L’objectif de cette rencontre était de partager les expériences, de regarder les structures en place et de comprendre le problème spécifique des Basses-Laurentides, «pour avoir une vision partagée sur les iniquités en oubliant nos affiliations politiques ou sociales. Nous œuvrons dans un esprit non partisan et collaboratif», a insisté Duncan Hart Cameron, membre actif du collectif.

Pour lancer le sujet, les citoyens ont écouté deux interventions. La première de Roch Martel, directeur général du Centre de santé et de services sociaux (CSSS) du Lac-des-Deux-Montagnes. Ce dernier a présenté le bulletin de santé des Basses–Laurentides et de ses 275 000 résidants, population en croissance et vieillissante. Le moins que l’on puisse dire, c’est que le tableau n’est guère reluisant.

Un résidant sur deux n’a pas de médecin de famille; l’attente au service des urgences de l’Hôpital de Saint-Eustache est trop longue et 60 % des services de santé sont reçus hors territoire. En effet, face au manque d’infrastructures et de praticiens, la population a pris l’habitude de se faire soigner ailleurs, notamment à Montréal.

«Les investissements des dernières années n’ont pas suffi à rétablir la situation, de regretter Roch Martel.

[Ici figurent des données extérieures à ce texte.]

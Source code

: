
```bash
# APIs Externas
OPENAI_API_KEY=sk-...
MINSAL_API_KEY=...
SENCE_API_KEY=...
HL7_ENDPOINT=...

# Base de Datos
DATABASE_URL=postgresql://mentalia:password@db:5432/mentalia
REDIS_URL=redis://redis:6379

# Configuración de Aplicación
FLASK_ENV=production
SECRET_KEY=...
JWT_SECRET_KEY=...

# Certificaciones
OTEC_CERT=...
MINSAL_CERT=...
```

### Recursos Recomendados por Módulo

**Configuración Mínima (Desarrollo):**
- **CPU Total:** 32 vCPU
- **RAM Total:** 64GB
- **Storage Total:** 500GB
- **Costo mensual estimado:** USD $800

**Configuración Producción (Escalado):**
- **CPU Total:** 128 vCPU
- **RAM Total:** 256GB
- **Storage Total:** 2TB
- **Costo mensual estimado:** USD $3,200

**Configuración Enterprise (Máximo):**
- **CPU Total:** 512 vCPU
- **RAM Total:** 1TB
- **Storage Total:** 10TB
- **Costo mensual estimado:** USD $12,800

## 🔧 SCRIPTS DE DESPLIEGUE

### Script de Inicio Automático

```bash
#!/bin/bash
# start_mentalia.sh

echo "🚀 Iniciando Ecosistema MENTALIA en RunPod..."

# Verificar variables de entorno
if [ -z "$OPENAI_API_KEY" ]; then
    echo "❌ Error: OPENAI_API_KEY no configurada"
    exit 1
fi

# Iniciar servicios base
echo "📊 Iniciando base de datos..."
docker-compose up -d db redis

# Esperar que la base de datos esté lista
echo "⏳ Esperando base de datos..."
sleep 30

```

De nombreux jeunes médecins arrivent, donc la situation va s’améliorer, mais cela demandera du temps.»

Deuxième intervenant, Roberto Bamba, de la Fédération interprofessionnelle de la santé du Québec, a dénoncé les choix politiques des dernières années. «Il faut parler de mal-financement plutôt que de manque de financement. Ce n’est pas une fatalité. Il faut faire entendre notre voix collectivement aux politiques», a‑t‑il dit.

Derrière ces constats alarmants, quelles pistes peuvent être étudiées à l’heure où le gouvernement parle d’économies budgétaires?

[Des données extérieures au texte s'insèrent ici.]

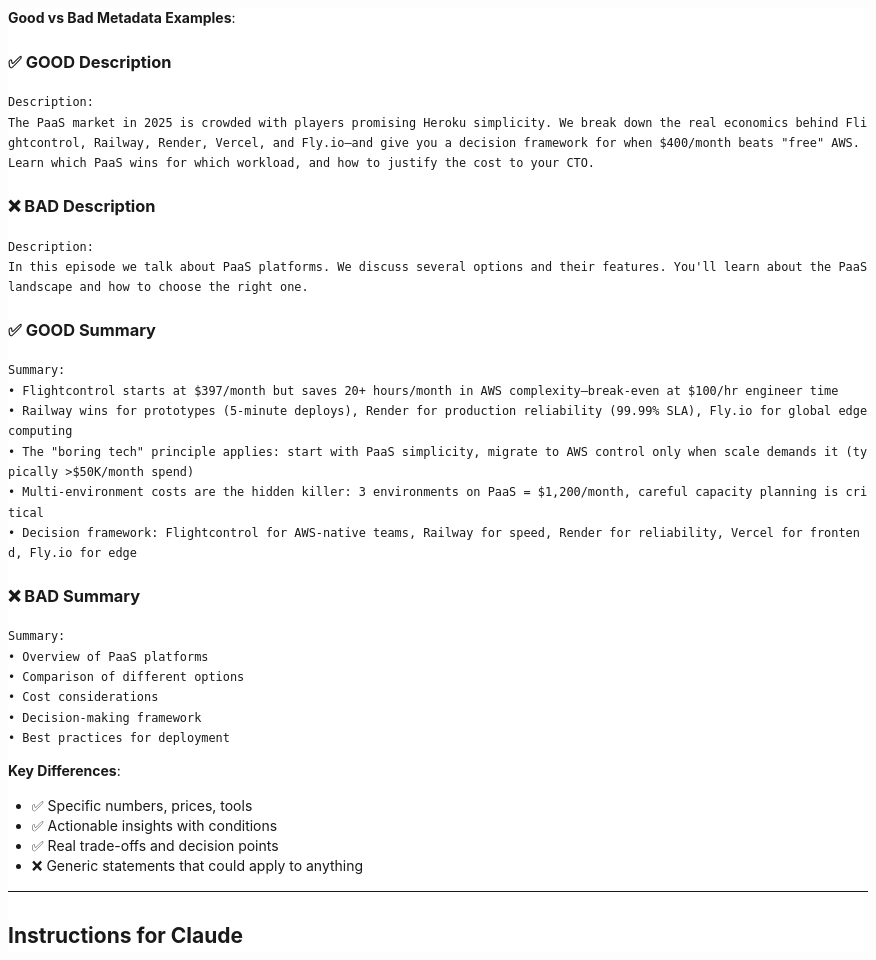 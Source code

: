 **Good vs Bad Metadata Examples**:

### ✅ GOOD Description
```
Description:
The PaaS market in 2025 is crowded with players promising Heroku simplicity. We break down the real economics behind Flightcontrol, Railway, Render, Vercel, and Fly.io—and give you a decision framework for when $400/month beats "free" AWS. Learn which PaaS wins for which workload, and how to justify the cost to your CTO.
```

### ❌ BAD Description
```
Description:
In this episode we talk about PaaS platforms. We discuss several options and their features. You'll learn about the PaaS landscape and how to choose the right one.
```

### ✅ GOOD Summary
```
Summary:
• Flightcontrol starts at $397/month but saves 20+ hours/month in AWS complexity—break-even at $100/hr engineer time
• Railway wins for prototypes (5-minute deploys), Render for production reliability (99.99% SLA), Fly.io for global edge computing
• The "boring tech" principle applies: start with PaaS simplicity, migrate to AWS control only when scale demands it (typically >$50K/month spend)
• Multi-environment costs are the hidden killer: 3 environments on PaaS = $1,200/month, careful capacity planning is critical
• Decision framework: Flightcontrol for AWS-native teams, Railway for speed, Render for reliability, Vercel for frontend, Fly.io for edge
```

### ❌ BAD Summary
```
Summary:
• Overview of PaaS platforms
• Comparison of different options
• Cost considerations
• Decision-making framework
• Best practices for deployment
```

**Key Differences**:
- ✅ Specific numbers, prices, tools
- ✅ Actionable insights with conditions
- ✅ Real trade-offs and decision points
- ❌ Generic statements that could apply to anything

---

## Instructions for Claude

Les participants, une quarantaine de citoyens, se sont répartis en trois tables de discussion pour dresser une liste d’actions possibles. Duncan Hart Cameron a apprécié leur travail: «Des solutions intéressantes ont émergé de ces discussions comme élargir le travail du CLSC, ouvrir une clinique de soins de première ligne, utiliser des infirmières praticiennes, réajuster les financements au niveau de la moyenne québécoise, cibler des priorités (soins à domicile, personnes âgées, maladies mentales et autres).»

Un groupe de travail s’est ensuite mis en place. «Nous allons dresser un bilan et réfléchir à la suite de nos actions. Nous allons continuer à militer auprès des acteurs. En tout cas, il y a déjà du mouvement», se félicite M. Hart Cameron en référence à l’intervention de la députée Laurin Liu à Ottawa.

En effet, la députée de Rivière-des-Mille-Îles, le 14 septembre dernier, a interpellé le gouvernement sur la situation particulière des Basses-Laurentides. Elle s’est inquiétée aussi des conséquences de la coupe de 36 M$ prévue par le gouvernement fédéral.